While there is much good being done by leading companies today, public perception tends to be negative. After spending more than 50 years in business, is it frustrating for you that a more positive message doesn’t get across?

Even in good times, the message doesn’t always get across, and these are the times when people have lost a lot of money so a lot of people are looking for someone to blame, and there is plenty of blame to go around. But the focus should be on getting this thing turned around.

The Committee Encouraging Corporate Philanthropy was started to get companies to work together, and it has also changed perception a bit. President Bush pledged $500 million to the victims of the earthquake in Pakistan to rebuild the schools and clinics, and he asked me and four other CEOs if we could raise $100 million of that. The people in Pakistan were typically under the impression that whenever the U.S. brought anything in, it was strictly political. But when they saw all this aid and support coming in from American citizens, it sent the message that the people in America really care about them as people. Business has to do more of that.

How do you define the key characteristics that make a good CEO?

A successful CEO should play to his or her own strengths and not necessarily try to emulate somebody else. It was important to me to build teamwork, to not be afraid of having people around me who were smarter than me because that’s how I learned, and to encourage people to say what they believe. It’s also important to not just speak to the seven or eight people that are your direct reports because chances are you’re never going to find out anything until its way too late. Teach people in the company to give back, because philanthropy is not just about money; it’s about giving your time, energy and your brainpower to make the environment around you a better place. If you’re good in business, you can be helpful in public/private partnerships and the not-for-profit sector. Whether or not your employees do good things is going to reflect on the company. The busiest people are the people that you want to ask to do more things, because if somebody has plenty of time, it’s usually not the person you want.

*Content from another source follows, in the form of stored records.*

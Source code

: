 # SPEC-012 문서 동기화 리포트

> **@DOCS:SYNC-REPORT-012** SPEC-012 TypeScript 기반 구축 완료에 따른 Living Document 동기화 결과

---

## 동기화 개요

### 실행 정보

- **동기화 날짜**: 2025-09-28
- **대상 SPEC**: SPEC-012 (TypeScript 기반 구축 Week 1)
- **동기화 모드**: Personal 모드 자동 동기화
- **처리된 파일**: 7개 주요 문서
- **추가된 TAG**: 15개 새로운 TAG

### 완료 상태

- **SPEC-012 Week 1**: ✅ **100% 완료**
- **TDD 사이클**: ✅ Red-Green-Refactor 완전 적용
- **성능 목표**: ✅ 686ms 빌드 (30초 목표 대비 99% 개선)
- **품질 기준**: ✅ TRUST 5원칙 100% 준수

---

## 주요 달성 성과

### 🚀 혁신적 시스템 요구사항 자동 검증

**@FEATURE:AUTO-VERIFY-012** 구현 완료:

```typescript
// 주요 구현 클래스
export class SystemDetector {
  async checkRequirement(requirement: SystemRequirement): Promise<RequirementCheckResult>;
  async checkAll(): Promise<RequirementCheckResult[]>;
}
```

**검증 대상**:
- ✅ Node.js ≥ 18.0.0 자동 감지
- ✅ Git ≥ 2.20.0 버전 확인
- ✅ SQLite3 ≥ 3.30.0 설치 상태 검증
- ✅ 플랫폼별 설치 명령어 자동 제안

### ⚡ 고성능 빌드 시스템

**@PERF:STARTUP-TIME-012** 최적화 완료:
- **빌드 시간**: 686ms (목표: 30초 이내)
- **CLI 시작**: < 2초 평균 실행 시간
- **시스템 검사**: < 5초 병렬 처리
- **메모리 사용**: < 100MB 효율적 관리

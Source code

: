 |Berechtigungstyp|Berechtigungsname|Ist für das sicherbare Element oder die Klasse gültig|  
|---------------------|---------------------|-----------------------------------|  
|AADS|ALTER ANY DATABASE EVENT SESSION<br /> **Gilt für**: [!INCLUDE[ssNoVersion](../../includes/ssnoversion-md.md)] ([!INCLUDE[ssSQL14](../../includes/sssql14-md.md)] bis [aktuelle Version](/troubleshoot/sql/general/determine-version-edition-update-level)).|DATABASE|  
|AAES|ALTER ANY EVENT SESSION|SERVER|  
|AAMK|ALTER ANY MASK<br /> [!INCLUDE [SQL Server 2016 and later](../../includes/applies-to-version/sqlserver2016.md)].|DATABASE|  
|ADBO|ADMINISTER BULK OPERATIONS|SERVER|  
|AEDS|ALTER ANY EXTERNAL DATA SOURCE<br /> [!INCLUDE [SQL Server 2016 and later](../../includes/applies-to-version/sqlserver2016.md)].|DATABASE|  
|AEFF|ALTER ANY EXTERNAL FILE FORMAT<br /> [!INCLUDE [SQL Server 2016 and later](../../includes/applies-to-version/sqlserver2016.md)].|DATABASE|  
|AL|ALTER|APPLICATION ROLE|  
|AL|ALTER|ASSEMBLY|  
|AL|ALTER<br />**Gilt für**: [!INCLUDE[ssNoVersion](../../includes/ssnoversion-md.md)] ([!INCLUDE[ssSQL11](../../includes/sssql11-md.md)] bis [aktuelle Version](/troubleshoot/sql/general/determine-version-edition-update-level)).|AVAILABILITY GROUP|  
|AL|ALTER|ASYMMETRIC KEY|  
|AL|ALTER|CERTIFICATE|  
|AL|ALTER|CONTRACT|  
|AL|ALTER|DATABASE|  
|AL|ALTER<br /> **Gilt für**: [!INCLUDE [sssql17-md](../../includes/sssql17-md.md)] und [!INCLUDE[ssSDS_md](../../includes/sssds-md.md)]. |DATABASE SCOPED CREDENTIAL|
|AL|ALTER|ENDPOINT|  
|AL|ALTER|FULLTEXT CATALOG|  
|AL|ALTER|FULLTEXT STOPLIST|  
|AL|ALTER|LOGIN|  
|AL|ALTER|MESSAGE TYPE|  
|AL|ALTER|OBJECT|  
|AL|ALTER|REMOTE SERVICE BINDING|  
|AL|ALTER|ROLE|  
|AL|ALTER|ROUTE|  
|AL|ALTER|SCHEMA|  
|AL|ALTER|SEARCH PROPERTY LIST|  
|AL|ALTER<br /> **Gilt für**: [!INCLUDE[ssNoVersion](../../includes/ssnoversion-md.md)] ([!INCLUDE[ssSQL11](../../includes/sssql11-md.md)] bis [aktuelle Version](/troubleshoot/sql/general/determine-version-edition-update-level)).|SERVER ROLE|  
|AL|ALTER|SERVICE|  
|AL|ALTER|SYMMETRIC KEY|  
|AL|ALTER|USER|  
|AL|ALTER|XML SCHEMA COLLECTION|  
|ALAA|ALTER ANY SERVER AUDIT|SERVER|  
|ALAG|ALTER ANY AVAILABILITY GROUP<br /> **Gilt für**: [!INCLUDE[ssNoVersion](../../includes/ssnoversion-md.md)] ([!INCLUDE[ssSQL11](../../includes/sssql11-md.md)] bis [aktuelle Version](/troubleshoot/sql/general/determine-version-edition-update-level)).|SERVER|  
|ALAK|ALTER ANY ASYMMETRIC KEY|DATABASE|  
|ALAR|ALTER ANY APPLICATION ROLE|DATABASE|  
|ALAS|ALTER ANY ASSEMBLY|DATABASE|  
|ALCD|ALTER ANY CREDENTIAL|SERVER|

Do you ever miss the day-to-day role of leading a company?

In some ways, yes, but this is not a very friendly time to be in the financial business. I regret the fact that when my company was headed toward trouble, I wasn’t able to do anything about trying to stop that slide and change the focus. But when I worked, I was never able to sleep on Sunday nights, because I was always worried about what was going to happen during the upcoming week. You want to have the kind of business where you tell people its okay to make a mistake, because if you’re going to have such a fear of making mistakes that you don’t do anything, then you’re not going to have a very good company. But I’ve been lucky that for a good part of my business career, I’ve been very involved in the arts, medical science and health care, and education. I love the people I partnered with, so I was able to move from the business side into a whole other area to continue to make contributions. I miss the for-profit area a little, but maybe I can be helpful to some company in the future that wants someone with a lot of experience.

How can businesses help the young people who are having difficulties finding jobs today since most companies are cutting back?

Everybody has lost money, but most businesses can still do something and it’s important that we encourage them to do it. Even if they’re laying off people to save money, they can still make a difference in the lives of kids they hire as interns at minimum wage by giving them an opportunity. Even though they’re getting rid of a lot of people, companies can do this without it costing a large amount of money, but the impact they can make on young people and their futures is phenomenal.